I have a fairly simple schema:
CREATE TABLE "mysensor" (
"id" INTEGER PRIMARY KEY AUTOINCREMENT NOT NULL,
"date" INTEGER NOT NULL,
"sensor_data" INTEGER NOT NULL
);
When inserting data into this table, the 3rd party application takes care of the date field, it's a standard UNIX-timestamp in seconds.
Until now this was acceptable, as the sensors I used sent their data:
- either at low frequency (1 sample/minute, or even 1 sample/day)
- or they were not too accurate, so the measured data had to change a lot to trigger the insertion (there is a constraint in the 3rd party app that it doesn't insert if last value matches the current one)
However I got some new sensors which are more precise, so the triggering in the app can't filter as the measured data keeps changing a little so technically last measured is not equal to current one, so the insertion will take place.

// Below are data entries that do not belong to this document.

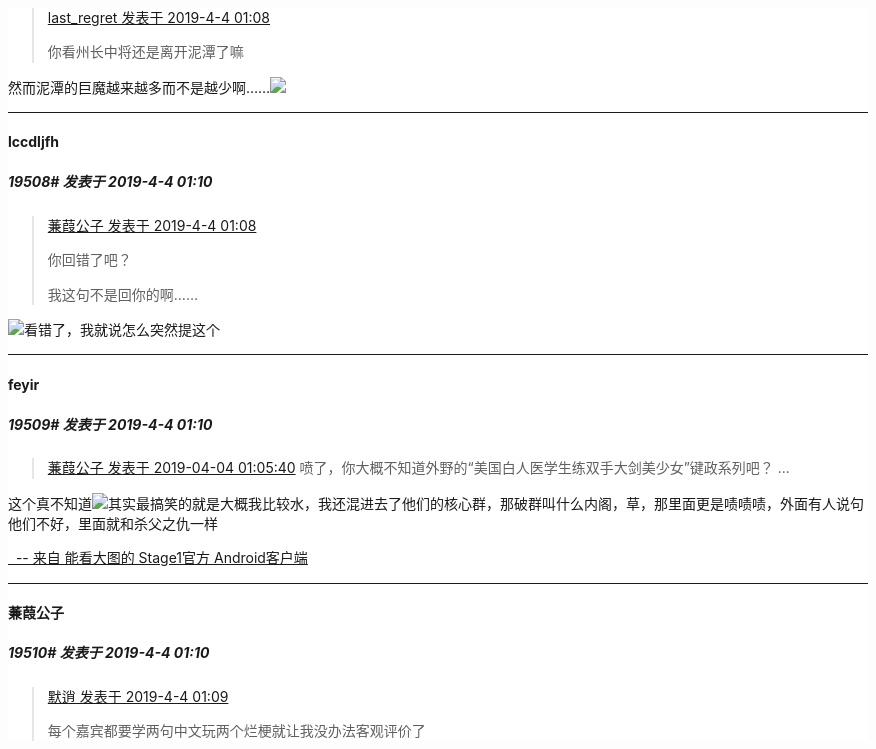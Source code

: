 

<blockquote><a href="httphttps://bbs.saraba1st.com/2b/forum.php?mod=redirect&amp;goto=findpost&amp;pid=43160297&amp;ptid=1808327" target="_blank">last_regret 发表于 2019-4-4 01:08</a>

你看州长中将还是离开泥潭了嘛</blockquote>
然而泥潭的巨魔越来越多而不是越少啊……<img src="https://static.saraba1st.com/image/smiley/face2017/068.png" referrerpolicy="no-referrer">







-----

####  lccdljfh  
##### 19508#       发表于 2019-4-4 01:10



<blockquote><a href="httphttps://bbs.saraba1st.com/2b/forum.php?mod=redirect&amp;goto=findpost&amp;pid=43160295&amp;ptid=1808327" target="_blank">蒹葭公子 发表于 2019-4-4 01:08</a>

你回错了吧？

我这句不是回你的啊……</blockquote>
<img src="https://static.saraba1st.com/image/smiley/face2017/068.png" referrerpolicy="no-referrer">看错了，我就说怎么突然提这个







-----

####  feyir  
##### 19509#       发表于 2019-4-4 01:10



<blockquote><a href="httphttps://bbs.saraba1st.com/2b/forum.php?mod=redirect&amp;goto=findpost&amp;pid=43160267&amp;ptid=1808327" target="_blank">蒹葭公子 发表于 2019-04-04 01:05:40</a>
喷了，你大概不知道外野的“美国白人医学生练双手大剑美少女”键政系列吧？ ...</blockquote>这个真不知道<img src="https://static.saraba1st.com/image/smiley/face2017/068.png" referrerpolicy="no-referrer">其实最搞笑的就是大概我比较水，我还混进去了他们的核心群，那破群叫什么内阁，草，那里面更是啧啧啧，外面有人说句他们不好，里面就和杀父之仇一样

[  -- 来自 能看大图的 Stage1官方 Android客户端](https://www.coolapk.com/apk/140634)







-----

####  蒹葭公子  
##### 19510#       发表于 2019-4-4 01:10



<blockquote><a href="httphttps://bbs.saraba1st.com/2b/forum.php?mod=redirect&amp;goto=findpost&amp;pid=43160299&amp;ptid=1808327" target="_blank">默逍 发表于 2019-4-4 01:09</a>

每个嘉宾都要学两句中文玩两个烂梗就让我没办法客观评价了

So, anyway I would like to solve this from DB side, without too much overhead.
I know how I can silently abort the insertion with TRIGGER, however I'm looking for an alternative best-effort method to have update the table when a too fresh data arrives.
Too fresh: let's consider that everything below 1 minute.
So currently, I'm dropping all data within one minute:
CREATE TRIGGER "mytrigger" BEFORE INSERT ON "mysensor" WHEN NEW.date < 60 + (SELECT MAX(date) FROM "mysensor")
BEGIN
SELECT RAISE(ABORT, "Last data is yet too fresh");
END
I thought on some wise averaging, but for correct averaging I would need an extra count variable too.
So currently I can either
- lose data correctness by incorrectly weighting earlier vs new data, or
- lose storage by adding a new field to schema to store the count of averaged earlier data.
Is there a better way to keep data-correctness while not sacrificing storage?